A very auspicious day, dear listeners as we reach our 100th podcast! And it wouldn't have been possible without you [mops tear away]. To thank you for all your support over the last 100 years, sorry, shows, we've put together a special double-length edition of the show for you, in two parts:This first part, "By Our Friends", is made up entirely of music by our extremely talented listeners. This edition has exclusive contributions from Barry Schleifer, Sarah Angliss, Barbara Moore, Monroeville Music Center, Pye Corner Audio, The Soulless Party, AMS, Ensemble Dinosaur, Giant Claw and Harry Forbes (some of which were recorded especially for this very show!) as well as tracks by The Phase 4, concretism and bignonioides.

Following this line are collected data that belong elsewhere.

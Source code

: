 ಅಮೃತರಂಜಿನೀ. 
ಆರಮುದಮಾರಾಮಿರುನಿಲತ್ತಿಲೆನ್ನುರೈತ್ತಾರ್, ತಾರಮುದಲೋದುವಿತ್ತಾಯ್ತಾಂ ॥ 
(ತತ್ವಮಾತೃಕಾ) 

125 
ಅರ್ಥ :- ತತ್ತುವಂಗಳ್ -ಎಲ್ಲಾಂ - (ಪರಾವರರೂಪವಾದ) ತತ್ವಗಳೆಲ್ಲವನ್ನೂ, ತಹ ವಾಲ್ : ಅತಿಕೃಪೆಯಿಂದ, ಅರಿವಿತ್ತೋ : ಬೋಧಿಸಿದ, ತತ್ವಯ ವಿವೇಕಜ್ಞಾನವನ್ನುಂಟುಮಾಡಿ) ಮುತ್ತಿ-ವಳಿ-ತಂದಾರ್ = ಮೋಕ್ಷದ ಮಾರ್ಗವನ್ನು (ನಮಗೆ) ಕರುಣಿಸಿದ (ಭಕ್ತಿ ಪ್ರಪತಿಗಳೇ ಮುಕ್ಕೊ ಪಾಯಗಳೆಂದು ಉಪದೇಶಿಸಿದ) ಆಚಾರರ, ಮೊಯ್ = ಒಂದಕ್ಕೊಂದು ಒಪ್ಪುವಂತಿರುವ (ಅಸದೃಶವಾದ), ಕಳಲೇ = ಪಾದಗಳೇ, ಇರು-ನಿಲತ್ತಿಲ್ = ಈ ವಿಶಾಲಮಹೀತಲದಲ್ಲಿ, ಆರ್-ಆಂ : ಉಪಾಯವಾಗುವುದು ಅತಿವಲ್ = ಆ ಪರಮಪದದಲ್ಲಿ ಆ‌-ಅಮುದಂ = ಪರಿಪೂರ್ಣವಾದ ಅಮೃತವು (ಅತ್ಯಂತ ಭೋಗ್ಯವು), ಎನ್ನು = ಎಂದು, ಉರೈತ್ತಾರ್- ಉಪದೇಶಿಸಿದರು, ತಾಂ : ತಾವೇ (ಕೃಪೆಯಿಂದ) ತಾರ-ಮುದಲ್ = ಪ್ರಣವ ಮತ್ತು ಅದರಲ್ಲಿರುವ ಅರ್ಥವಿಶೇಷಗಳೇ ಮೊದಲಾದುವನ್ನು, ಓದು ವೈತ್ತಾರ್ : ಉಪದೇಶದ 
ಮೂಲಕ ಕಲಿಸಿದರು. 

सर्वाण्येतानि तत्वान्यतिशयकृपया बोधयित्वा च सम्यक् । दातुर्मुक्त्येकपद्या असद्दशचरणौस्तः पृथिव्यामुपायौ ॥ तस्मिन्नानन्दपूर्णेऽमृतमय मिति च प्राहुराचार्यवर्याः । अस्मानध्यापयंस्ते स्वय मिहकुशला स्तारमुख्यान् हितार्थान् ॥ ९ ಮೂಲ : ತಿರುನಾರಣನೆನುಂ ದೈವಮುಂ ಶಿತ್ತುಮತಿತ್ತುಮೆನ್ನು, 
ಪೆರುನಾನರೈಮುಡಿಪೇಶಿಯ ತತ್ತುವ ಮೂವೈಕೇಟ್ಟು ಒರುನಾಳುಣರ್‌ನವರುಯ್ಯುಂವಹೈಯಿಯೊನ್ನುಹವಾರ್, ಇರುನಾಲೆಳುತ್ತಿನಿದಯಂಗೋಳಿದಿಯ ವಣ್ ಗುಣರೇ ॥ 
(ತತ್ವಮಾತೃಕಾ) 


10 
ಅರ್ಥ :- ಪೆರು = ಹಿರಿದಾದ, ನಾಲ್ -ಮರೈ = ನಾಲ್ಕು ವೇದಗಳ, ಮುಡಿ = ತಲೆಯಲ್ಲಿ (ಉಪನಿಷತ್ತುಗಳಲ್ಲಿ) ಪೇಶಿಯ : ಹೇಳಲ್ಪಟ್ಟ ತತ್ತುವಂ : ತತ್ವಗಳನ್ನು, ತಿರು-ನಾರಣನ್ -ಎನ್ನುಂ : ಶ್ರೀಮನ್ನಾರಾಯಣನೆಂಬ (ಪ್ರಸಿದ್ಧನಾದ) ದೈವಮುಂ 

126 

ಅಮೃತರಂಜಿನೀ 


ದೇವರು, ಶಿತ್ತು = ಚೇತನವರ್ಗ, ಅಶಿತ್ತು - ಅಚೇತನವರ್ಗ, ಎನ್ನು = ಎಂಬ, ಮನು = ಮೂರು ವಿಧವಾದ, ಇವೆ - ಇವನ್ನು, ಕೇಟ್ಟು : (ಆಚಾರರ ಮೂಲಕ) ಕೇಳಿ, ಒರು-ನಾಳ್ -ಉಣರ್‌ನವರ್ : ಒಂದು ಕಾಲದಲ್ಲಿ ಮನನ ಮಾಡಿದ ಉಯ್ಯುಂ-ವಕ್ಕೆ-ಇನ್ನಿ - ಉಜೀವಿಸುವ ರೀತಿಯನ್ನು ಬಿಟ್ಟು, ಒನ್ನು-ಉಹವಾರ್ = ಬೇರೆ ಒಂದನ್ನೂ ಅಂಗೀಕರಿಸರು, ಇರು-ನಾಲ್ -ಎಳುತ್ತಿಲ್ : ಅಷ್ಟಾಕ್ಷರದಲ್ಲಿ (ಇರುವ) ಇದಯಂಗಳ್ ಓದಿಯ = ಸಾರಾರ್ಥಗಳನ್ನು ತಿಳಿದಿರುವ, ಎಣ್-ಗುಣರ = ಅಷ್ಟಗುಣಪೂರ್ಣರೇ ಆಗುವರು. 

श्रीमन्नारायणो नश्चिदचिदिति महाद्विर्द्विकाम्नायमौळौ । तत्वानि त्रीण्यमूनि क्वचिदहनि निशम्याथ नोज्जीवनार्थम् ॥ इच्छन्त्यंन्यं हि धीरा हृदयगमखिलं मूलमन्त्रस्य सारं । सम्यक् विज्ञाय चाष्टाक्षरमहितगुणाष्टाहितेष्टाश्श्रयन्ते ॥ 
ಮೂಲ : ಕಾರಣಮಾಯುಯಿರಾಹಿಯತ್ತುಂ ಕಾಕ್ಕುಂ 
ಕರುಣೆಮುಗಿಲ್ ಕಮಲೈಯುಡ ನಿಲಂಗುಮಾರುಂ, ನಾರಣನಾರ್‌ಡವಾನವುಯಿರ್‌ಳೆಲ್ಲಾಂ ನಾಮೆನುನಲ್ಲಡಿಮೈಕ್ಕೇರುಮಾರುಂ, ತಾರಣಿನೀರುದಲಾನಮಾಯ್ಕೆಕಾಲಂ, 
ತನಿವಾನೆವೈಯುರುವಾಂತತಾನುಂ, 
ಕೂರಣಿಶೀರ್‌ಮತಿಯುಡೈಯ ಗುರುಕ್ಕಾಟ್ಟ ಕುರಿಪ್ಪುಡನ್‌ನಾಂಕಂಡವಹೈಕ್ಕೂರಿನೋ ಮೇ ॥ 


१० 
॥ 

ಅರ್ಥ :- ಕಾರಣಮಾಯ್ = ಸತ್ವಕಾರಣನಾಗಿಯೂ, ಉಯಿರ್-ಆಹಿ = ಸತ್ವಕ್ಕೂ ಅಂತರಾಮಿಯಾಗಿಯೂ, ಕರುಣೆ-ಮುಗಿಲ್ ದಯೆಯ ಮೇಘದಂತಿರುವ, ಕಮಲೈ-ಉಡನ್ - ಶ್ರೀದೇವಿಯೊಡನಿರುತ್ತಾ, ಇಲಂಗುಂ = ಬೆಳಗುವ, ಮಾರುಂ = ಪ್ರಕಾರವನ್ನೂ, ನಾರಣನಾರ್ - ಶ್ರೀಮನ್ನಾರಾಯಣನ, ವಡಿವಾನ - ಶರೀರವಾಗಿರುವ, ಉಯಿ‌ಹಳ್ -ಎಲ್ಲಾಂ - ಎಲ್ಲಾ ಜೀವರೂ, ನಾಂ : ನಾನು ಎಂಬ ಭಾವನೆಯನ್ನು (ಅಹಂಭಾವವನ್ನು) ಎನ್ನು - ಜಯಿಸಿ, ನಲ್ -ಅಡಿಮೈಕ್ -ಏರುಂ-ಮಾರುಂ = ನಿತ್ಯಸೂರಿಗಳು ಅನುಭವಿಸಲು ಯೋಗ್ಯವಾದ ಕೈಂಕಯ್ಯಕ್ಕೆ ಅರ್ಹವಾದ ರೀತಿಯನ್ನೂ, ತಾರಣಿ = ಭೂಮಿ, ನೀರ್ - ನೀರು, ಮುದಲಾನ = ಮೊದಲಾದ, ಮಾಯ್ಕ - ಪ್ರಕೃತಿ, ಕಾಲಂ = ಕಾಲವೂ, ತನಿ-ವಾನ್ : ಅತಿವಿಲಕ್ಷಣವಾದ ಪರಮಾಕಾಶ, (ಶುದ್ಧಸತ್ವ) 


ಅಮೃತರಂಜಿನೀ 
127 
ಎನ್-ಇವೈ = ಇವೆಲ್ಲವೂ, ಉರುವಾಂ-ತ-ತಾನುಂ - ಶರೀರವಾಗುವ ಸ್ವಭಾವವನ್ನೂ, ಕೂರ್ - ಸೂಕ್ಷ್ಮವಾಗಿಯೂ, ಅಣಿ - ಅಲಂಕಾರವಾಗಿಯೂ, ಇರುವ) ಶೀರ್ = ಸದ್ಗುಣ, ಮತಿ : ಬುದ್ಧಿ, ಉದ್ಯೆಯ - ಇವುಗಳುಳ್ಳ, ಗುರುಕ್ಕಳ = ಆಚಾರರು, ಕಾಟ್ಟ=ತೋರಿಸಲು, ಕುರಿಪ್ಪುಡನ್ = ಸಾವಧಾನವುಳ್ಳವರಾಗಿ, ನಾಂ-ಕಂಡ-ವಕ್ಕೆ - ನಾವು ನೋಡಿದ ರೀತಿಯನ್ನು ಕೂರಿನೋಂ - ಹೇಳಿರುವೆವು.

Thank you for flipping this special centenary edition of the Project Moonbase podcast over for Part Two, This part, "For Our Friends" is made up entirely of suggestions and requests made by you, our lovely listeners. None of the tracks in this edition have been played before and you can expect to hear everything from scientific samba and steel-drum disco to hillbilly music from outer space. Thanks to everyone who made such great suggestions for this edition and thanks to everyone for listening to and supporting the show over the last 100 years, sorry, shows. See you in the recent future!
With this being show 99, what better theme to adopt than that of ice cream! For those non-UK residents not able to make the connection: http://en.wikipedia.org/wiki/99_Flake So every track on the show this week has a lovely soft whipped theme, covering everything from John Carpenter to a Swedish Elvis Impersonator and the BBC Radiophonic Workshop, not forgetting to mention a contribution from friend of the show, Lorraine Bowen.
This week's show has a few quite chewy moments so we thought nougat was the best way to summarise what we have on offer. The chewiness comes mainly in the form of some chippy new releases from The Center of the Universe, Cheap Dinosaurs and Roglok. But we also some terrific organ work from Klaus Wunderlich, a new release from our favourite Hungarian organ-driven acid jazz outfit The Qualitons and twangy astral guitar work from Man ... Or Astroman and The Virtues and a whole new genre to us, Bollywood steel guitar.
This week's show takes its title from a lovely new radiophonic EP from Tim Love Lee, Si Begg, Jack Dangers and Tara Busch which commemorates the 50th anniversary of the BBC's first FM broadcast. So we have a couple of tracks from that, a selection from a huge archive of test card music, some 16-bit chiptune, new tracks from Tangier 57 and Akron and a curious vocal version of show favourite Caravan.
This week on the show we bid farewell to the first man to visit the Moonbase way back in 1969, Commander Neil Armstrong. So the show has an even more lunar and spacey feel than usual. We also feature a couple of tracks by Don Dorsey, former musical director at Disney's Main Street Electrical Parade who also provided the "Laserphonic Fantasy" score used at the EPCOT Center.